■ WHAT TO DO: Each line in the records below that has the word "feature" should be copied.
---*---
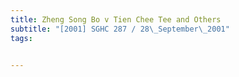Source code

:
 ```yaml
---
title: Zheng Song Bo v Tien Chee Tee and Others 
subtitle: "[2001] SGHC 287 / 28\_September\_2001"
tags:


---
```



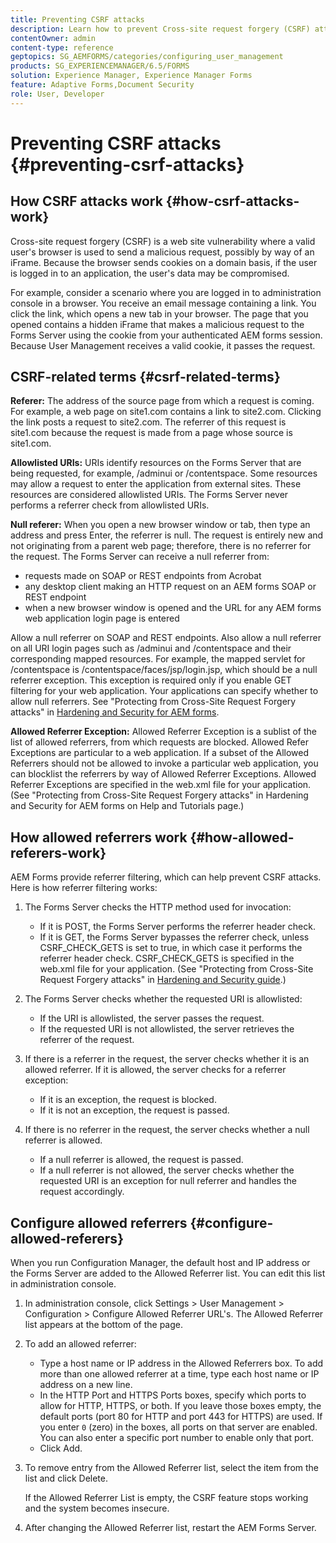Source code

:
 ```yaml
---
title: Preventing CSRF attacks
description: Learn how to prevent Cross-site request forgery (CSRF) attacks and safeguard user data from being compromised.
contentOwner: admin
content-type: reference
geptopics: SG_AEMFORMS/categories/configuring_user_management
products: SG_EXPERIENCEMANAGER/6.5/FORMS
solution: Experience Manager, Experience Manager Forms
feature: Adaptive Forms,Document Security
role: User, Developer
---
```

# Preventing CSRF attacks {#preventing-csrf-attacks}

## How CSRF attacks work {#how-csrf-attacks-work}

Cross-site request forgery (CSRF) is a web site vulnerability where a valid user's browser is used to send a malicious request, possibly by way of an iFrame. Because the browser sends cookies on a domain basis, if the user is logged in to an application, the user's data may be compromised.

For example, consider a scenario where you are logged in to administration console in a browser. You receive an email message containing a link. You click the link, which opens a new tab in your browser. The page that you opened contains a hidden iFrame that makes a malicious request to the Forms Server using the cookie from your authenticated AEM forms session. Because User Management receives a valid cookie, it passes the request.

## CSRF-related terms {#csrf-related-terms}

**Referer:** The address of the source page from which a request is coming. For example, a web page on site1.com contains a link to site2.com. Clicking the link posts a request to site2.com. The referrer of this request is site1.com because the request is made from a page whose source is site1.com.

**Allowlisted URIs:** URIs identify resources on the Forms Server that are being requested, for example, /adminui or /contentspace. Some resources may allow a request to enter the application from external sites. These resources are considered allowlisted URIs. The Forms Server never performs a referrer check from allowlisted URIs.

**Null referer:** When you open a new browser window or tab, then type an address and press Enter, the referrer is null. The request is entirely new and not originating from a parent web page; therefore, there is no referrer for the request. The Forms Server can receive a null referrer from:

* requests made on SOAP or REST endpoints from Acrobat
* any desktop client making an HTTP request on an AEM forms SOAP or REST endpoint
* when a new browser window is opened and the URL for any AEM forms web application login page is entered

Allow a null referrer on SOAP and REST endpoints. Also allow a null referrer on all URI login pages such as /adminui and /contentspace and their corresponding mapped resources. For example, the mapped servlet for /contentspace is /contentspace/faces/jsp/login.jsp, which should be a null referrer exception. This exception is required only if you enable GET filtering for your web application. Your applications can specify whether to allow null referrers. See "Protecting from Cross-Site Request Forgery attacks" in [Hardening and Security for AEM forms](https://help.adobe.com/en_US/livecycle/11.0/HardeningSecurity/index.html).

**Allowed Referrer Exception:** Allowed Referrer Exception is a sublist of the list of allowed referrers, from which requests are blocked. Allowed Refer Exceptions are particular to a web application. If a subset of the Allowed Referrers should not be allowed to invoke a particular web application, you can blocklist the referrers by way of Allowed Referrer Exceptions. Allowed Referrer Exceptions are specified in the web.xml file for your application. (See "Protecting from Cross-Site Request Forgery attacks" in Hardening and Security for AEM forms on Help and Tutorials page.)

## How allowed referrers work {#how-allowed-referers-work}

AEM Forms provide referrer filtering, which can help prevent CSRF attacks. Here is how referrer filtering works:

1. The Forms Server checks the HTTP method used for invocation:

    * If it is POST, the Forms Server performs the referrer header check.
    * If it is GET, the Forms Server bypasses the referrer check, unless CSRF_CHECK_GETS is set to true, in which case it performs the referrer header check. CSRF_CHECK_GETS is specified in the web.xml file for your application. (See "Protecting from Cross-Site Request Forgery attacks" in [Hardening and Security guide](https://help.adobe.com/en_US/livecycle/11.0/HardeningSecurity/index.html).)

1. The Forms Server checks whether the requested URI is allowlisted:

    * If the URI is allowlisted, the server passes the request.
    * If the requested URI is not allowlisted, the server retrieves the referrer of the request.

1. If there is a referrer in the request, the server checks whether it is an allowed referrer. If it is allowed, the server checks for a referrer exception:

    * If it is an exception, the request is blocked.
    * If it is not an exception, the request is passed.

1. If there is no referrer in the request, the server checks whether a null referrer is allowed.

    * If a null referrer is allowed, the request is passed.
    * If a null referrer is not allowed, the server checks whether the requested URI is an exception for null referrer and handles the request accordingly.

## Configure allowed referrers {#configure-allowed-referers}

When you run Configuration Manager, the default host and IP address or the Forms Server are added to the Allowed Referrer list. You can edit this list in administration console.

1. In administration console, click Settings &gt; User Management &gt; Configuration &gt; Configure Allowed Referrer URL's. The Allowed Referrer list appears at the bottom of the page.
1. To add an allowed referrer:

    * Type a host name or IP address in the Allowed Referrers box. To add more than one allowed referrer at a time, type each host name or IP address on a new line.
    * In the HTTP Port and HTTPS Ports boxes, specify which ports to allow for HTTP, HTTPS, or both. If you leave those boxes empty, the default ports (port 80 for HTTP and port 443 for HTTPS) are used. If you enter `0` (zero) in the boxes, all ports on that server are enabled. You can also enter a specific port number to enable only that port.
    * Click Add.

1. To remove entry from the Allowed Referrer list, select the item from the list and click Delete.

   If the Allowed Referrer List is empty, the CSRF feature stops working and the system becomes insecure.

1. After changing the Allowed Referrer list, restart the AEM Forms Server.
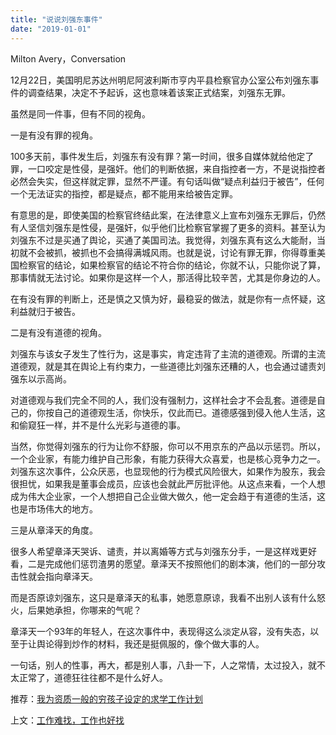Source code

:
 ```yaml
---
title: "说说刘强东事件"
date: "2019-01-01"
---
```


Milton Avery，Conversation

12月22日，美国明尼苏达州明尼阿波利斯市亨内平县检察官办公室公布刘强东事件的调查结果，决定不予起诉，这也意味着该案正式结案，刘强东无罪。

虽然是同一件事，但有不同的视角。

一是有没有罪的视角。

100多天前，事件发生后，刘强东有没有罪？第一时间，很多自媒体就给他定了罪，一口咬定是性侵，是强奸。他们的判断依据，来自指控者一方，不是说指控者必然会失实，但这样就定罪，显然不严谨。有句话叫做“疑点利益归于被告”，任何一个无法证实的指控，都是疑点，都不能用来给被告定罪。

有意思的是，即使美国的检察官终结此案，在法律意义上宣布刘强东无罪后，仍然有人坚信刘强东是性侵，是强奸，似乎他们比检察官掌握了更多的资料。甚至认为刘强东不过是买通了舆论，买通了美国司法。我觉得，刘强东真有这么大能耐，当初就不会被抓，被抓也不会搞得满城风雨。也就是说，讨论有罪无罪，你得尊重美国检察官的结论，如果检察官的结论不符合你的结论，你就不认，只能你说了算，那事情就无法讨论。如果你是这样一个人，那活得比较辛苦，尤其是你身边的人。

在有没有罪的判断上，还是慎之又慎为好，最稳妥的做法，就是你有一点怀疑，这利益就归于被告。

二是有没有道德的视角。

刘强东与该女子发生了性行为，这是事实，肯定违背了主流的道德观。所谓的主流道德观，就是其在舆论上有约束力，一些道德比刘强东还糟的人，也会通过谴责刘强东以示高尚。

对道德观与我们完全不同的人，我们没有强制力，这样社会才不会乱套。道德是自己的，你按自己的道德观生活，你快乐，仅此而已。道德感强到侵入他人生活，这和偷窥狂一样，并不是什么光彩与道德的事。

当然，你觉得刘强东的行为让你不舒服，你可以不用京东的产品以示惩罚。所以，一个企业家，有能力维护自己形象，有能力获得大众喜爱，也是核心竞争力之一。刘强东这次事件，公众厌恶，也显现他的行为模式风险很大，如果作为股东，我会很担忧，如果我是董事会成员，应该也会就此严厉批评他。从这点来看，一个人想成为伟大企业家，一个人想把自己企业做大做久，他一定会趋于有道德的生活，这也是市场伟大的地方。

三是从章泽天的角度。

很多人希望章泽天哭诉、谴责，并以离婚等方式与刘强东分手，一是这样戏更好看，二是完成他们惩罚渣男的愿望。章泽天不按照他们的剧本演，他们的一部分攻击性就会指向章泽天。

而是否原谅刘强东，这只是章泽天的私事，她愿意原谅，我看不出别人该有什么怒火，后果她承担，你哪来的气呢？

章泽天一个93年的年轻人，在这次事件中，表现得这么淡定从容，没有失态，以至于让舆论得到炒作的材料，我还是挺佩服的，像个做大事的人。

一句话，别人的性事，再大，都是别人事，八卦一下，人之常情，太过投入，就不太正常了，道德狂往往都不是什么好人。

推荐：[我为资质一般的穷孩子设定的求学工作计划](http://mp.weixin.qq.com/s?__biz=MjM5NDU0Mjk2MQ==&mid=2651625031&idx=1&sn=91cc044a32edc1512564a5446225c913&chksm=bd7e12598a099b4fe67ff0c97fdcf4604bfcb651281ea93622e0681309ef0cdb7ef329a45ab4&scene=21#wechat_redirect)

上文：[工作难找，工作也好找](http://mp.weixin.qq.com/s?__biz=MjM5NDU0Mjk2MQ==&mid=2651632066&idx=1&sn=34ee5c348a5e671628cd735613fcbd6d&chksm=bd7e35dc8a09bcca382e0b2db0432a3934c31109aac2082c85836808636767f1e3127f9be16a&scene=21#wechat_redirect)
---*---
■ WRITTEN SOLUTION:
feature: Adaptive Forms,Document Security
   If the Allowed Referrer List is empty, the CSRF feature stops working and the system becomes insecure.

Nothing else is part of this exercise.